* [What you need to do]:
Could the lines from the start of the data through the line with "To resolve this problem, we" be set down exactly, with no pictures among them?

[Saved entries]
════════

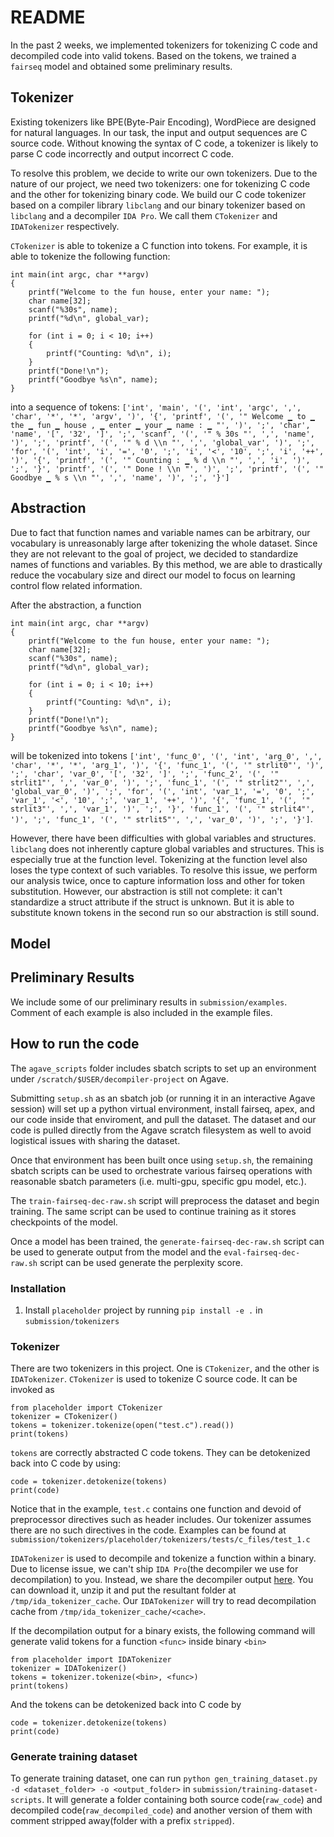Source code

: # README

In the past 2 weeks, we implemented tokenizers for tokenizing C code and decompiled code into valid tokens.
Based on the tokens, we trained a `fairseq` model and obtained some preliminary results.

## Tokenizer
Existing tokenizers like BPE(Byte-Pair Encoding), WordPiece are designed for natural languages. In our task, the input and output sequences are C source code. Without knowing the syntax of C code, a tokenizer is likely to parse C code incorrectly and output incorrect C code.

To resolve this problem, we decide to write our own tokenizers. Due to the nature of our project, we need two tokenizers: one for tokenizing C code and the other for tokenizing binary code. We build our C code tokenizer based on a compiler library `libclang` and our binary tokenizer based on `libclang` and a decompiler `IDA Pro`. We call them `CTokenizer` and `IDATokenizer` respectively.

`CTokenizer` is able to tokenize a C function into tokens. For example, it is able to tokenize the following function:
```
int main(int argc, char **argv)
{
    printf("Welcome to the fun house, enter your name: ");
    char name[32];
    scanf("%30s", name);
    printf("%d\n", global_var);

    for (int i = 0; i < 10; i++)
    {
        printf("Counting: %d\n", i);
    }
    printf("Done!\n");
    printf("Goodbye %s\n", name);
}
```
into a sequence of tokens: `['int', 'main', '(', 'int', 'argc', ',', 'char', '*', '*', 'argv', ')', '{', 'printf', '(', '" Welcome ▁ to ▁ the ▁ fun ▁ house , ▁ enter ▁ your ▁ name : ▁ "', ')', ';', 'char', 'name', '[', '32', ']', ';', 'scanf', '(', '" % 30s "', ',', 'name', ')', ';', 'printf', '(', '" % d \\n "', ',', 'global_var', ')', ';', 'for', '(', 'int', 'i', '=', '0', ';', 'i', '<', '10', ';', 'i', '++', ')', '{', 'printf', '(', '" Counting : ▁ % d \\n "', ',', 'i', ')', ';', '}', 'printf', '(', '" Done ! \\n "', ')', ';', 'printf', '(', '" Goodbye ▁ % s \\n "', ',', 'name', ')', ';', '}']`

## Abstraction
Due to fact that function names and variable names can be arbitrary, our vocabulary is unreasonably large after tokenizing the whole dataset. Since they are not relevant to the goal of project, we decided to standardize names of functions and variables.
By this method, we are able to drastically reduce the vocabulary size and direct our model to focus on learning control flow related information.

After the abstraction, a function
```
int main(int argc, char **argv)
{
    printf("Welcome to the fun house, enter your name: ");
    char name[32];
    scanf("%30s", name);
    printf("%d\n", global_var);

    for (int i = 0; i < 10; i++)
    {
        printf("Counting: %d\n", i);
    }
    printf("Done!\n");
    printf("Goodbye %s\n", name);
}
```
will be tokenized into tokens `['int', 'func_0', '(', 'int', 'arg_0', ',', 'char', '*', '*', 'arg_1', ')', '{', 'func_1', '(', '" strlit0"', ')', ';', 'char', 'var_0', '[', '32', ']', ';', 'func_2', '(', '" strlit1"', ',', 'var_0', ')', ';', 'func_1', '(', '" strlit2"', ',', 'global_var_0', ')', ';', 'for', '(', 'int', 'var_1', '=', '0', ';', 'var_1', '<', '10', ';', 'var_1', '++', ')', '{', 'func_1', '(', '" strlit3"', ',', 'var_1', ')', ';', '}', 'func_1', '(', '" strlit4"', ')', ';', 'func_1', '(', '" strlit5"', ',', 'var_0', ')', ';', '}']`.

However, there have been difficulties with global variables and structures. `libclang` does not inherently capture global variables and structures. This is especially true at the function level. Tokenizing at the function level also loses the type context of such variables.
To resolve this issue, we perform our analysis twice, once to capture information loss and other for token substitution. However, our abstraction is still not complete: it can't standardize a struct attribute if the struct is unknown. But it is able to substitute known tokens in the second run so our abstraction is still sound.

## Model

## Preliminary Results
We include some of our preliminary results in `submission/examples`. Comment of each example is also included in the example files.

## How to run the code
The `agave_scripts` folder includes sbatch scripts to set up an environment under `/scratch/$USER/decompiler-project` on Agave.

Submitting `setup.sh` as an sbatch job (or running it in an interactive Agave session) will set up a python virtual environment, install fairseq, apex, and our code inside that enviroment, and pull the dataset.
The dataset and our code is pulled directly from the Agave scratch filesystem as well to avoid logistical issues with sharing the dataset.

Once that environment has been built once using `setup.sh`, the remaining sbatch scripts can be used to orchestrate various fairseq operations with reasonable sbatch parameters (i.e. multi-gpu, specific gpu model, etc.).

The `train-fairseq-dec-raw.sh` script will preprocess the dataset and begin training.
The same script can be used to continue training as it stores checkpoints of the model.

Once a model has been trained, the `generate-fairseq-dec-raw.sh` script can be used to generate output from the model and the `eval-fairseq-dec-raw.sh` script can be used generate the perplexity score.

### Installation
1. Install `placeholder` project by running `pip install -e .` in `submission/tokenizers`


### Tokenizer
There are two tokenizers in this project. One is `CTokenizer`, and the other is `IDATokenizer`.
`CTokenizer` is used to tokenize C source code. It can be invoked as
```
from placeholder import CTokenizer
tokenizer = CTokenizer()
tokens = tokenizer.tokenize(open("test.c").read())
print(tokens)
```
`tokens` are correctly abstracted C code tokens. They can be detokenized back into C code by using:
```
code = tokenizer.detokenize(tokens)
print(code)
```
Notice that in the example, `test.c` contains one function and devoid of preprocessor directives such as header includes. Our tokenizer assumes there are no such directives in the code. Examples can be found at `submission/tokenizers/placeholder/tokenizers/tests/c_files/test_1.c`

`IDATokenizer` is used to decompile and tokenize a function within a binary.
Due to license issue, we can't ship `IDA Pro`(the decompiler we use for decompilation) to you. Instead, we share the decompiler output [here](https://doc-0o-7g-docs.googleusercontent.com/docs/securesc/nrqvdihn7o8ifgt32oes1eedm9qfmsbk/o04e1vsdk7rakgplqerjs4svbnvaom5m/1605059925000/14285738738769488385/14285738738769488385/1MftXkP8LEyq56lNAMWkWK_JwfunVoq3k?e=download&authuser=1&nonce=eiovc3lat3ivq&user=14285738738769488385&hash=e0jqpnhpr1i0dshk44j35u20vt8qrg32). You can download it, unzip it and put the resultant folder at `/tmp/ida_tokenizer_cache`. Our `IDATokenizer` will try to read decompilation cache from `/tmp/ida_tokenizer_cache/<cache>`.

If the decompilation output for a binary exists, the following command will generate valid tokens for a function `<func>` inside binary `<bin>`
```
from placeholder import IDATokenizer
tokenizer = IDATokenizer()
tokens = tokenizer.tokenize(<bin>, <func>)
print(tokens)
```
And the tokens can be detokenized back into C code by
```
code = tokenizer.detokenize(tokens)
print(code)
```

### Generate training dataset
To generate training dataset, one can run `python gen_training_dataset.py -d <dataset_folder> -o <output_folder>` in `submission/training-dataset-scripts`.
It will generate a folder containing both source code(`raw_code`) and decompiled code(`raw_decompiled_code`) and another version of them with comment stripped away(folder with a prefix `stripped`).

════════

* [Your solution]:
Source code

: # README

In the past 2 weeks, we implemented tokenizers for tokenizing C code and decompiled code into valid tokens.
Based on the tokens, we trained a `fairseq` model and obtained some preliminary results.

## Tokenizer
Existing tokenizers like BPE(Byte-Pair Encoding), WordPiece are designed for natural languages. In our task, the input and output sequences are C source code. Without knowing the syntax of C code, a tokenizer is likely to parse C code incorrectly and output incorrect C code.

To resolve this problem, we decide to write our own tokenizers. Due to the nature of our project, we need two tokenizers: one for tokenizing C code and the other for tokenizing binary code. We build our C code tokenizer based on a compiler library `libclang` and our binary tokenizer based on `libclang` and a decompiler `IDA Pro`. We call them `CTokenizer` and `IDATokenizer` respectively.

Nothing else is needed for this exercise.